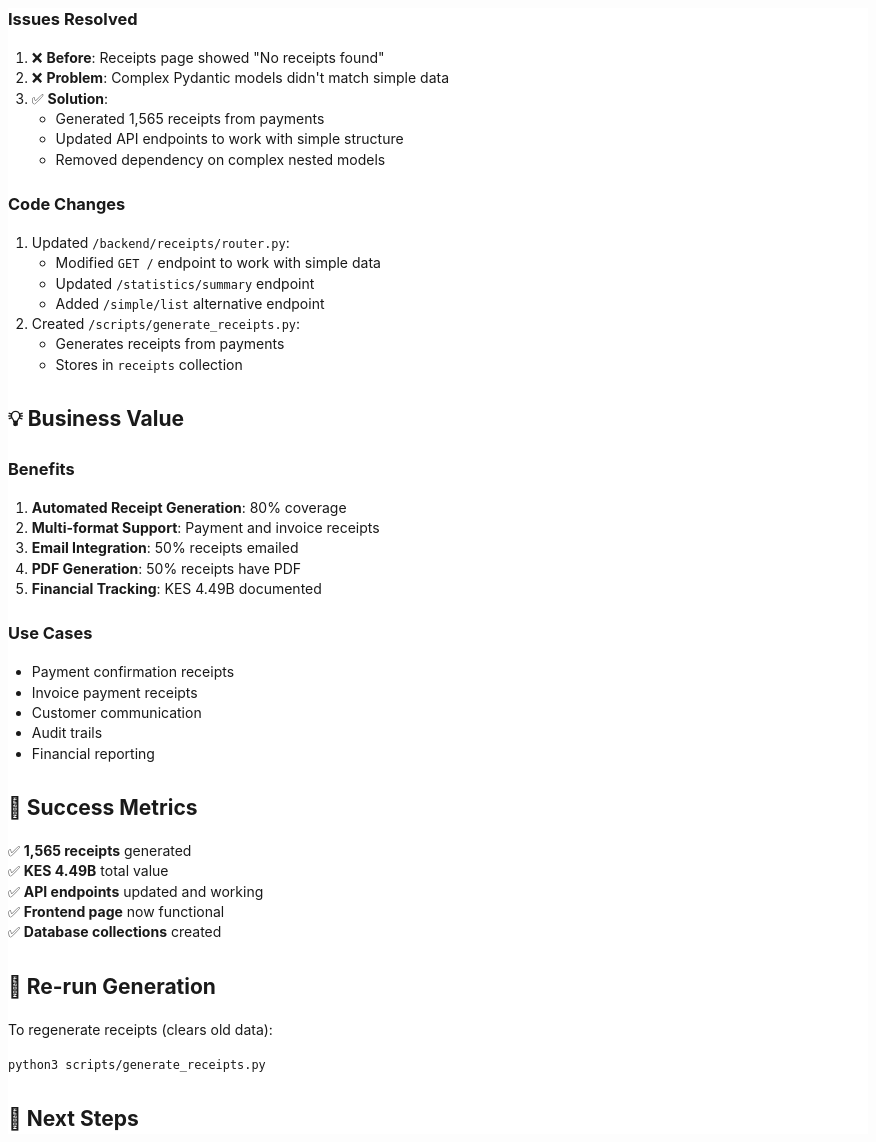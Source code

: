 ### Issues Resolved
1. ❌ **Before**: Receipts page showed "No receipts found"
2. ❌ **Problem**: Complex Pydantic models didn't match simple data
3. ✅ **Solution**: 
   - Generated 1,565 receipts from payments
   - Updated API endpoints to work with simple structure
   - Removed dependency on complex nested models

### Code Changes
1. Updated `/backend/receipts/router.py`:
   - Modified `GET /` endpoint to work with simple data
   - Updated `/statistics/summary` endpoint
   - Added `/simple/list` alternative endpoint
2. Created `/scripts/generate_receipts.py`:
   - Generates receipts from payments
   - Stores in `receipts` collection

## 💡 Business Value

### Benefits
1. **Automated Receipt Generation**: 80% coverage
2. **Multi-format Support**: Payment and invoice receipts
3. **Email Integration**: 50% receipts emailed
4. **PDF Generation**: 50% receipts have PDF
5. **Financial Tracking**: KES 4.49B documented

### Use Cases
- Payment confirmation receipts
- Invoice payment receipts
- Customer communication
- Audit trails
- Financial reporting

## 🎉 Success Metrics

✅ **1,565 receipts** generated  
✅ **KES 4.49B** total value  
✅ **API endpoints** updated and working  
✅ **Frontend page** now functional  
✅ **Database collections** created  

## 🔄 Re-run Generation

To regenerate receipts (clears old data):
```bash
python3 scripts/generate_receipts.py
```

## 🎯 Next Steps
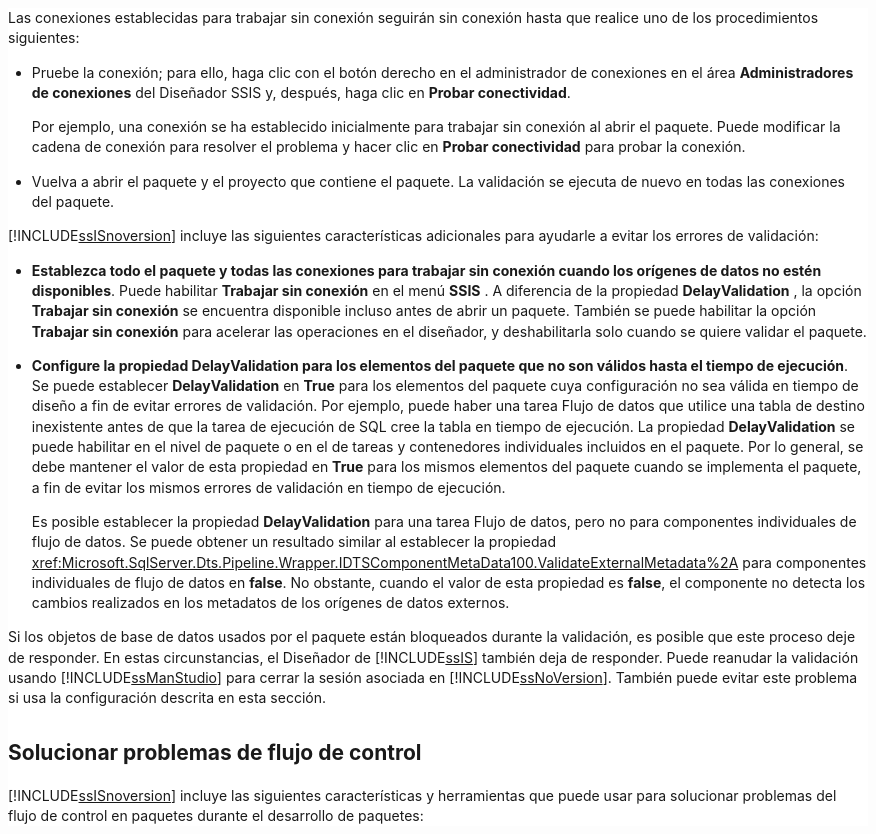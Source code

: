  Las conexiones establecidas para trabajar sin conexión seguirán sin conexión hasta que realice uno de los procedimientos siguientes:  
  
-   Pruebe la conexión; para ello, haga clic con el botón derecho en el administrador de conexiones en el área **Administradores de conexiones** del Diseñador SSIS y, después, haga clic en **Probar conectividad**.  
  
     Por ejemplo, una conexión se ha establecido inicialmente para trabajar sin conexión al abrir el paquete. Puede modificar la cadena de conexión para resolver el problema y hacer clic en **Probar conectividad** para probar la conexión.  
  
-   Vuelva a abrir el paquete y el proyecto que contiene el paquete. La validación se ejecuta de nuevo en todas las conexiones del paquete.  
  
 [!INCLUDE[ssISnoversion](../../includes/ssisnoversion-md.md)] incluye las siguientes características adicionales para ayudarle a evitar los errores de validación:  
  
-   **Establezca todo el paquete y todas las conexiones para trabajar sin conexión cuando los orígenes de datos no estén disponibles**. Puede habilitar **Trabajar sin conexión** en el menú **SSIS** . A diferencia de la propiedad **DelayValidation** , la opción **Trabajar sin conexión** se encuentra disponible incluso antes de abrir un paquete. También se puede habilitar la opción **Trabajar sin conexión** para acelerar las operaciones en el diseñador, y deshabilitarla solo cuando se quiere validar el paquete.  
  
-   **Configure la propiedad DelayValidation para los elementos del paquete que no son válidos hasta el tiempo de ejecución**. Se puede establecer **DelayValidation** en **True** para los elementos del paquete cuya configuración no sea válida en tiempo de diseño a fin de evitar errores de validación. Por ejemplo, puede haber una tarea Flujo de datos que utilice una tabla de destino inexistente antes de que la tarea de ejecución de SQL cree la tabla en tiempo de ejecución. La propiedad **DelayValidation** se puede habilitar en el nivel de paquete o en el de tareas y contenedores individuales incluidos en el paquete. Por lo general, se debe mantener el valor de esta propiedad en **True** para los mismos elementos del paquete cuando se implementa el paquete, a fin de evitar los mismos errores de validación en tiempo de ejecución.  
  
     Es posible establecer la propiedad **DelayValidation** para una tarea Flujo de datos, pero no para componentes individuales de flujo de datos. Se puede obtener un resultado similar al establecer la propiedad <xref:Microsoft.SqlServer.Dts.Pipeline.Wrapper.IDTSComponentMetaData100.ValidateExternalMetadata%2A> para componentes individuales de flujo de datos en **false**. No obstante, cuando el valor de esta propiedad es **false**, el componente no detecta los cambios realizados en los metadatos de los orígenes de datos externos.  
  
 Si los objetos de base de datos usados por el paquete están bloqueados durante la validación, es posible que este proceso deje de responder. En estas circunstancias, el Diseñador de [!INCLUDE[ssIS](../../includes/ssis-md.md)] también deja de responder. Puede reanudar la validación usando [!INCLUDE[ssManStudio](../../includes/ssmanstudio-md.md)] para cerrar la sesión asociada en [!INCLUDE[ssNoVersion](../../includes/ssnoversion-md.md)]. También puede evitar este problema si usa la configuración descrita en esta sección.  
  
## <a name="troubleshooting-control-flow"></a>Solucionar problemas de flujo de control  
 [!INCLUDE[ssISnoversion](../../includes/ssisnoversion-md.md)] incluye las siguientes características y herramientas que puede usar para solucionar problemas del flujo de control en paquetes durante el desarrollo de paquetes:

Requirement ▸ All records above must be output exactly as they stand, excluding pictures.

Task answer ▸
Source code

: ### Issues Resolved
1. ❌ **Before**: Receipts page showed "No receipts found"
2. ❌ **Problem**: Complex Pydantic models didn't match simple data
3. ✅ **Solution**: 
   - Generated 1,565 receipts from payments
   - Updated API endpoints to work with simple structure
   - Removed dependency on complex nested models

### Code Changes
1. Updated `/backend/receipts/router.py`:
   - Modified `GET /` endpoint to work with simple data
   - Updated `/statistics/summary` endpoint
   - Added `/simple/list` alternative endpoint
2. Created `/scripts/generate_receipts.py`:
   - Generates receipts from payments
   - Stores in `receipts` collection

## 💡 Business Value

### Benefits
1. **Automated Receipt Generation**: 80% coverage
2. **Multi-format Support**: Payment and invoice receipts
3. **Email Integration**: 50% receipts emailed
4. **PDF Generation**: 50% receipts have PDF
5. **Financial Tracking**: KES 4.49B documented

### Use Cases
- Payment confirmation receipts
- Invoice payment receipts
- Customer communication
- Audit trails
- Financial reporting

## 🎉 Success Metrics

✅ **1,565 receipts** generated  
✅ **KES 4.49B** total value  
✅ **API endpoints** updated and working  
✅ **Frontend page** now functional  
✅ **Database collections** created  

## 🔄 Re-run Generation

To regenerate receipts (clears old data):
```bash
python3 scripts/generate_receipts.py
```

## 🎯 Next Steps
Source code

:  Las conexiones establecidas para trabajar sin conexión seguirán sin conexión hasta que realice uno de los procedimientos siguientes:  
  
-   Pruebe la conexión; para ello, haga clic con el botón derecho en el administrador de conexiones en el área **Administradores de conexiones** del Diseñador SSIS y, después, haga clic en **Probar conectividad**.  
  
     Por ejemplo, una conexión se ha establecido inicialmente para trabajar sin conexión al abrir el paquete. Puede modificar la cadena de conexión para resolver el problema y hacer clic en **Probar conectividad** para probar la conexión.  
  
-   Vuelva a abrir el paquete y el proyecto que contiene el paquete. La validación se ejecuta de nuevo en todas las conexiones del paquete.  
  
 [!INCLUDE[ssISnoversion](../../includes/ssisnoversion-md.md)] incluye las siguientes características adicionales para ayudarle a evitar los errores de validación:  
  
-   **Establezca todo el paquete y todas las conexiones para trabajar sin conexión cuando los orígenes de datos no estén disponibles**. Puede habilitar **Trabajar sin conexión** en el menú **SSIS** . A diferencia de la propiedad **DelayValidation** , la opción **Trabajar sin conexión** se encuentra disponible incluso antes de abrir un paquete. También se puede habilitar la opción **Trabajar sin conexión** para acelerar las operaciones en el diseñador, y deshabilitarla solo cuando se quiere validar el paquete.  
  
-   **Configure la propiedad DelayValidation para los elementos del paquete que no son válidos hasta el tiempo de ejecución**. Se puede establecer **DelayValidation** en **True** para los elementos del paquete cuya configuración no sea válida en tiempo de diseño a fin de evitar errores de validación. Por ejemplo, puede haber una tarea Flujo de datos que utilice una tabla de destino inexistente antes de que la tarea de ejecución de SQL cree la tabla en tiempo de ejecución. La propiedad **DelayValidation** se puede habilitar en el nivel de paquete o en el de tareas y contenedores individuales incluidos en el paquete. Por lo general, se debe mantener el valor de esta propiedad en **True** para los mismos elementos del paquete cuando se implementa el paquete, a fin de evitar los mismos errores de validación en tiempo de ejecución.  
  
     Es posible establecer la propiedad **DelayValidation** para una tarea Flujo de datos, pero no para componentes individuales de flujo de datos. Se puede obtener un resultado similar al establecer la propiedad <xref:Microsoft.SqlServer.Dts.Pipeline.Wrapper.IDTSComponentMetaData100.ValidateExternalMetadata%2A> para componentes individuales de flujo de datos en **false**. No obstante, cuando el valor de esta propiedad es **false**, el componente no detecta los cambios realizados en los metadatos de los orígenes de datos externos.  
  
 Si los objetos de base de datos usados por el paquete están bloqueados durante la validación, es posible que este proceso deje de responder. En estas circunstancias, el Diseñador de [!INCLUDE[ssIS](../../includes/ssis-md.md)] también deja de responder. Puede reanudar la validación usando [!INCLUDE[ssManStudio](../../includes/ssmanstudio-md.md)] para cerrar la sesión asociada en [!INCLUDE[ssNoVersion](../../includes/ssnoversion-md.md)]. También puede evitar este problema si usa la configuración descrita en esta sección.  
  
## <a name="troubleshooting-control-flow"></a>Solucionar problemas de flujo de control  
 [!INCLUDE[ssISnoversion](../../includes/ssisnoversion-md.md)] incluye las siguientes características y herramientas que puede usar para solucionar problemas del flujo de control en paquetes durante el desarrollo de paquetes:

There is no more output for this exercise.